Лицо нациста застыло. Джейсон понимал: этот немец может воспринять сказанное как сарказм и устроить сцену, проучить его, а может просто оставить его в покое. Джейсон уже убедился в том, что показывать свой страх все равно что крикнуть «Попробуй поймать меня!», вскочить и выхватить пистолет.
Немец решил сыграть роль великодушного хозяина.
– С нетерпением будем ждать вашей статьи, герр Янг. – Он швырнул документы Джейсону в грудь. – Когда-нибудь.
Джейсон, не поднимая глаз, спрятал документы в карман и вновь натянул шляпу на глаза.
* * *– Я больше ни минуты не стану сидеть в этом дурацком шкафу! – сердилась Рейчел. – Это просто смешно и ничего не гарантирует.

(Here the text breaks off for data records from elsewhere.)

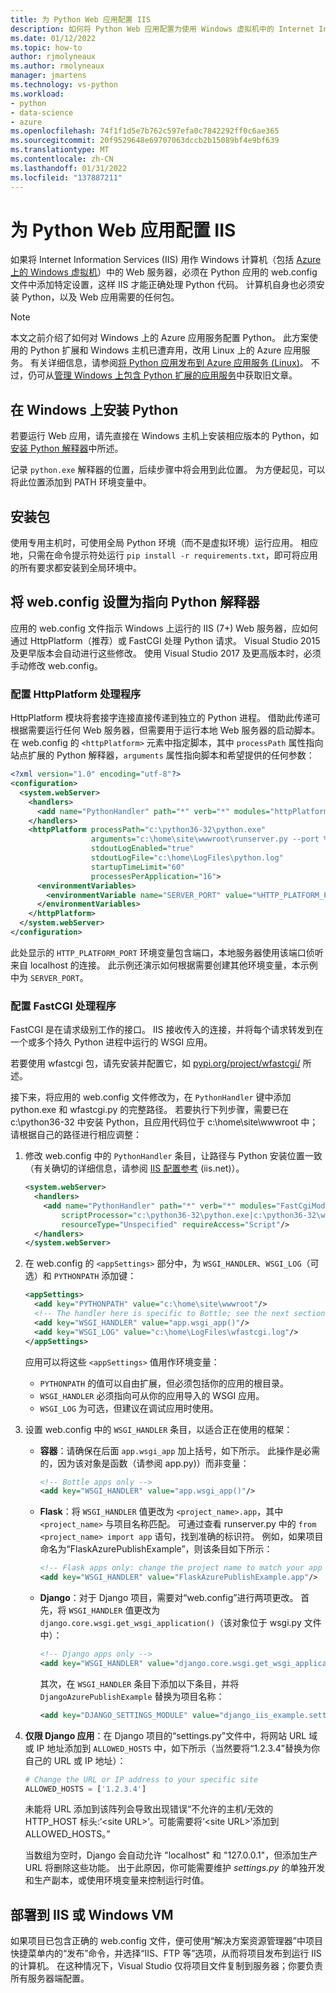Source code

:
 ```yaml
---
title: 为 Python Web 应用配置 IIS
description: 如何将 Python Web 应用配置为使用 Windows 虚拟机中的 Internet Information Services 运行。
ms.date: 01/12/2022
ms.topic: how-to
author: rjmolyneaux
ms.author: rmolyneaux
manager: jmartens
ms.technology: vs-python
ms.workload:
- python
- data-science
- azure
ms.openlocfilehash: 74f1f1d5e7b762c597efa0c7842292ff0c6ae365
ms.sourcegitcommit: 20f9529648e69707063dccb2b15089bf4e9bf639
ms.translationtype: MT
ms.contentlocale: zh-CN
ms.lasthandoff: 01/31/2022
ms.locfileid: "137887211"
---
```

# <a name="configure-python-web-apps-for-iis"></a>为 Python Web 应用配置 IIS

如果将 Internet Information Services (IIS) 用作 Windows 计算机（包括 [Azure 上的 Windows 虚拟机](/azure/architecture/reference-architectures/n-tier/windows-vm)）中的 Web 服务器，必须在 Python 应用的 web.config 文件中添加特定设置，这样 IIS 才能正确处理 Python 代码。 计算机自身也必须安装 Python，以及 Web 应用需要的任何包。

> [!Note]
> 本文之前介绍了如何对 Windows 上的 Azure 应用服务配置 Python。 此方案使用的 Python 扩展和 Windows 主机已遭弃用，改用 Linux 上的 Azure 应用服务。 有关详细信息，请参阅[将 Python 应用发布到 Azure 应用服务 (Linux)](publishing-python-web-applications-to-azure-from-visual-studio.md)。 不过，仍可从[管理 Windows 上包含 Python 扩展的应用服务](managing-python-on-azure-app-service.md)中获取旧文章。

## <a name="install-python-on-windows"></a>在 Windows 上安装 Python

若要运行 Web 应用，请先直接在 Windows 主机上安装相应版本的 Python，如[安装 Python 解释器](installing-python-interpreters.md)中所述。

记录 `python.exe` 解释器的位置，后续步骤中将会用到此位置。 为方便起见，可以将此位置添加到 PATH 环境变量中。

## <a name="install-packages"></a>安装包

使用专用主机时，可使用全局 Python 环境（而不是虚拟环境）运行应用。 相应地，只需在命令提示符处运行 `pip install -r requirements.txt`，即可将应用的所有要求都安装到全局环境中。

## <a name="set-webconfig-to-point-to-the-python-interpreter"></a>将 web.config 设置为指向 Python 解释器

应用的 web.config 文件指示 Windows 上运行的 IIS (7+) Web 服务器，应如何通过 HttpPlatform（推荐）或 FastCGI 处理 Python 请求。 Visual Studio 2015 及更早版本会自动进行这些修改。 使用 Visual Studio 2017 及更高版本时，必须手动修改 web.config。

### <a name="configure-the-httpplatform-handler"></a>配置 HttpPlatform 处理程序

HttpPlatform 模块将套接字连接直接传递到独立的 Python 进程。 借助此传递可根据需要运行任何 Web 服务器，但需要用于运行本地 Web 服务器的启动脚本。 在 web.config 的 `<httpPlatform>` 元素中指定脚本，其中 `processPath` 属性指向站点扩展的 Python 解释器，`arguments` 属性指向脚本和希望提供的任何参数：

```xml
<?xml version="1.0" encoding="utf-8"?>
<configuration>
  <system.webServer>
    <handlers>
      <add name="PythonHandler" path="*" verb="*" modules="httpPlatformHandler" resourceType="Unspecified"/>
    </handlers>
    <httpPlatform processPath="c:\python36-32\python.exe"
                  arguments="c:\home\site\wwwroot\runserver.py --port %HTTP_PLATFORM_PORT%"
                  stdoutLogEnabled="true"
                  stdoutLogFile="c:\home\LogFiles\python.log"
                  startupTimeLimit="60"
                  processesPerApplication="16">
      <environmentVariables>
        <environmentVariable name="SERVER_PORT" value="%HTTP_PLATFORM_PORT%" />
      </environmentVariables>
    </httpPlatform>
  </system.webServer>
</configuration>
```

此处显示的 `HTTP_PLATFORM_PORT` 环境变量包含端口，本地服务器使用该端口侦听来自 localhost 的连接。 此示例还演示如何根据需要创建其他环境变量，本示例中为 `SERVER_PORT`。

### <a name="configure-the-fastcgi-handler"></a>配置 FastCGI 处理程序

FastCGI 是在请求级别工作的接口。 IIS 接收传入的连接，并将每个请求转发到在一个或多个持久 Python 进程中运行的 WSGI 应用。

若要使用 wfastcgi 包，请先安装并配置它，如 [pypi.org/project/wfastcgi/](https://pypi.io/project/wfastcgi) 所述。

接下来，将应用的 web.config 文件修改为，在 `PythonHandler` 键中添加 python.exe 和 wfastcgi.py 的完整路径。 若要执行下列步骤，需要已在 c:\python36-32 中安装 Python，且应用代码位于 c:\home\site\wwwroot 中；请根据自己的路径进行相应调整：

1. 修改 web.config 中的 `PythonHandler` 条目，让路径与 Python 安装位置一致（有关确切的详细信息，请参阅 [IIS 配置参考](https://www.iis.net/configreference) (iis.net)）。

    ```xml
    <system.webServer>
      <handlers>
        <add name="PythonHandler" path="*" verb="*" modules="FastCgiModule"
            scriptProcessor="c:\python36-32\python.exe|c:\python36-32\wfastcgi.py"
            resourceType="Unspecified" requireAccess="Script"/>
      </handlers>
    </system.webServer>
    ```

1. 在 web.config 的 `<appSettings>` 部分中，为 `WSGI_HANDLER`、`WSGI_LOG`（可选）和 `PYTHONPATH` 添加键：

    ```xml
    <appSettings>
      <add key="PYTHONPATH" value="c:\home\site\wwwroot"/>
      <!-- The handler here is specific to Bottle; see the next section. -->
      <add key="WSGI_HANDLER" value="app.wsgi_app()"/>
      <add key="WSGI_LOG" value="c:\home\LogFiles\wfastcgi.log"/>
    </appSettings>
    ```

    应用可以将这些 `<appSettings>` 值用作环境变量：

    - `PYTHONPATH` 的值可以自由扩展，但必须包括你的应用的根目录。
    - `WSGI_HANDLER` 必须指向可从你的应用导入的 WSGI 应用。
    - `WSGI_LOG` 为可选，但建议在调试应用时使用。

1. 设置 web.config 中的 `WSGI_HANDLER` 条目，以适合正在使用的框架：

    - **容器**：请确保在后面 `app.wsgi_app` 加上括号，如下所示。 此操作是必需的，因为该对象是函数（请参阅 app.py)）而非变量：

        ```xml
        <!-- Bottle apps only -->
        <add key="WSGI_HANDLER" value="app.wsgi_app()"/>
        ```

    - **Flask**：将 `WSGI_HANDLER` 值更改为 `<project_name>.app`，其中 `<project_name>` 与项目名称匹配。 可通过查看 runserver.py 中的 `from <project_name> import app` 语句，找到准确的标识符。 例如，如果项目命名为“FlaskAzurePublishExample”，则该条目如下所示：

        ```xml
        <!-- Flask apps only: change the project name to match your app -->
        <add key="WSGI_HANDLER" value="FlaskAzurePublishExample.app"/>
        ```

    - **Django**：对于 Django 项目，需要对“web.config”进行两项更改。 首先，将 `WSGI_HANDLER` 值更改为 `django.core.wsgi.get_wsgi_application()`（该对象位于 wsgi.py 文件中）：

        ```xml
        <!-- Django apps only -->
        <add key="WSGI_HANDLER" value="django.core.wsgi.get_wsgi_application()"/>
        ```

        其次，在 `WSGI_HANDLER` 条目下添加以下条目，并将 `DjangoAzurePublishExample` 替换为项目名称：

        ```xml
        <add key="DJANGO_SETTINGS_MODULE" value="django_iis_example.settings" />
        ```

1. **仅限 Django 应用**：在 Django 项目的“settings.py”文件中，将网站 URL 域或 IP 地址添加到 `ALLOWED_HOSTS` 中，如下所示（当然要将“1.2.3.4”替换为你自己的 URL 或 IP 地址）：

    ```python
    # Change the URL or IP address to your specific site
    ALLOWED_HOSTS = ['1.2.3.4']
    ```

    未能将 URL 添加到该阵列会导致出现错误“不允许的主机/无效的 HTTP_HOST 标头:‘\<site URL\>’。可能需要将‘\<site URL\>’添加到 ALLOWED_HOSTS。”

    当数组为空时，Django 会自动允许 "localhost" 和 "127.0.0.1"，但添加生产 URL 将删除这些功能。 出于此原因，你可能需要维护 *settings.py* 的单独开发和生产副本，或使用环境变量来控制运行时值。

## <a name="deploy-to-iis-or-a-windows-vm"></a>部署到 IIS 或 Windows VM

如果项目已包含正确的 web.config 文件，便可使用“解决方案资源管理器”中项目快捷菜单内的“发布”命令，并选择“IIS、FTP 等”选项，从而将项目发布到运行 IIS 的计算机。 在这种情况下，Visual Studio 仅将项目文件复制到服务器；你要负责所有服务器端配置。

Особенно когда за дверью стоят СС.
– Не смей разговаривать с бабушкой подобным тоном! – осадила ее Лия. – Она этого не заслужила.
– Девочки! – Хильда захлопала в ладоши, как будто обращаясь к непослушным детям.
Амели засмеялась и тоже захлопала в ладоши, решив, что бабушка начала новую увлекательную игру.
Рейчел воздела руки.
– Эта девочка сводит меня с ума! Я не могу целый день сидеть с ней в тесном шкафу.